*** Data section ***

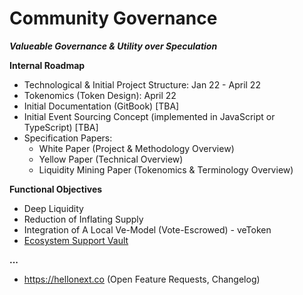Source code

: # Community Governance
**_Valueable Governance & Utility over Speculation_**

**Internal Roadmap**
- Technological & Initial Project Structure: Jan 22 - April 22
- Tokenomics (Token Design): April 22
- Initial Documentation (GitBook) [TBA]
- Initial Event Sourcing Concept (implemented in JavaScript or TypeScript) [TBA]
- Specification Papers:
  - White Paper (Project & Methodology Overview)
  - Yellow Paper (Technical Overview)
  - Liquidity Mining Paper (Tokenomics & Terminology Overview)

**Functional Objectives**
- Deep Liquidity
- Reduction of Inflating Supply
- Integration of A Local Ve-Model (Vote-Escrowed) - veToken
- <a href="https://github.com/Incordex-Community-Governance/community/wiki/Ecosystem-Support-Vault">Ecosystem Support Vault</a>

**...**
- https://hellonext.co (Open Feature Requests, Changelog)
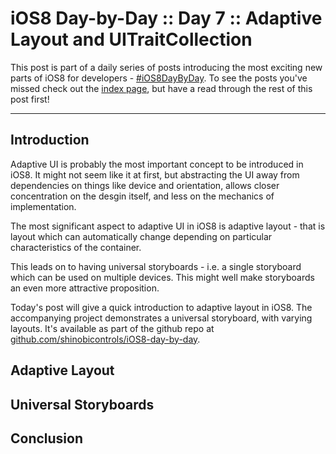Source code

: # iOS8 Day-by-Day :: Day 7 :: Adaptive Layout and UITraitCollection

This post is part of a daily series of posts introducing the most exciting new
parts of iOS8 for developers - [#iOS8DayByDay](https://twitter.com/search?q=%23iOS8DayByDay).
To see the posts you've missed check out the [index page](http://shinobicontrols.com/iOS8DayByDay),
but have a read through the rest of this post first!

---

## Introduction

Adaptive UI is probably the most important concept to be introduced in iOS8. It
might not seem like it at first, but abstracting the UI away from dependencies
on things like device and orientation, allows closer concentration on the desgin
itself, and less on the mechanics of implementation.

The most significant aspect to adaptive UI in iOS8 is adaptive layout - that is
layout which can automatically change depending on particular characteristics
of the container.

This leads on to having universal storyboards - i.e. a single storyboard which
can be used on multiple devices. This might well make storyboards an even more
attractive proposition.

Today's post will give a quick introduction to adaptive layout in iOS8. The
accompanying project demonstrates a universal storyboard, with varying layouts.
It's available as part of the github repo at
[github.com/shinobicontrols/iOS8-day-by-day](https://github.com/ShinobiControls/iOS8-day-by-day).


## Adaptive Layout


## Universal Storyboards





## Conclusion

*** End of Data section ***

In the entries above, the lines from the one bearing "parts of iOS8" up to and including the one bearing "itself, and less" should be transcribed exactly; no other line is wanted.

Output for this task.
parts of iOS8 for developers - [#iOS8DayByDay](https://twitter.com/search?q=%23iOS8DayByDay).
To see the posts you've missed check out the [index page](http://shinobicontrols.com/iOS8DayByDay),
but have a read through the rest of this post first!

---

## Introduction

Adaptive UI is probably the most important concept to be introduced in iOS8. It
might not seem like it at first, but abstracting the UI away from dependencies
on things like device and orientation, allows closer concentration on the desgin
itself, and less on the mechanics of implementation.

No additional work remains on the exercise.